5.Requires OSHPD, in addition to other established reports,
beginning July 1, 2004, to publish a risk-adjusted outcome
report for coronary artery bypass graft (CABG) surgery for all
CABG surgeries performed in the state. Requires the reports to
compare risk-adjusted outcomes by hospital in every year, and
by cardiac surgeon in every other year, but permits
information on individual hospitals and surgeons to be
excluded from the reports based upon the recommendation of a
clinical panel for statistical and technical considerations.
6.Requires OSHPD to appoint a clinical panel of nine members for
each risk-adjusted outcome report that includes reporting of
data by an individual physician.
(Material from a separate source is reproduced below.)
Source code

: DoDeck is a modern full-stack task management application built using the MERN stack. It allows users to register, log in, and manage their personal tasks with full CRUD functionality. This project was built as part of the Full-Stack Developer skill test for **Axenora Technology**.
Specifies that for the
clinical panel for the CABG report, three members are to be
appointed from a list of names submitted by the California
Chapter of the American College of Cardiology, three members
from a list submitted by the California Medical Association,
and three members from a list submitted by consumer
organizations.
This bill:
1.Requires OSHPD, beginning July 1, 2015, to include "heart
valve repair and replacement surgeries" in their annual
risk-adjusted outcome reports for CABG surgeries.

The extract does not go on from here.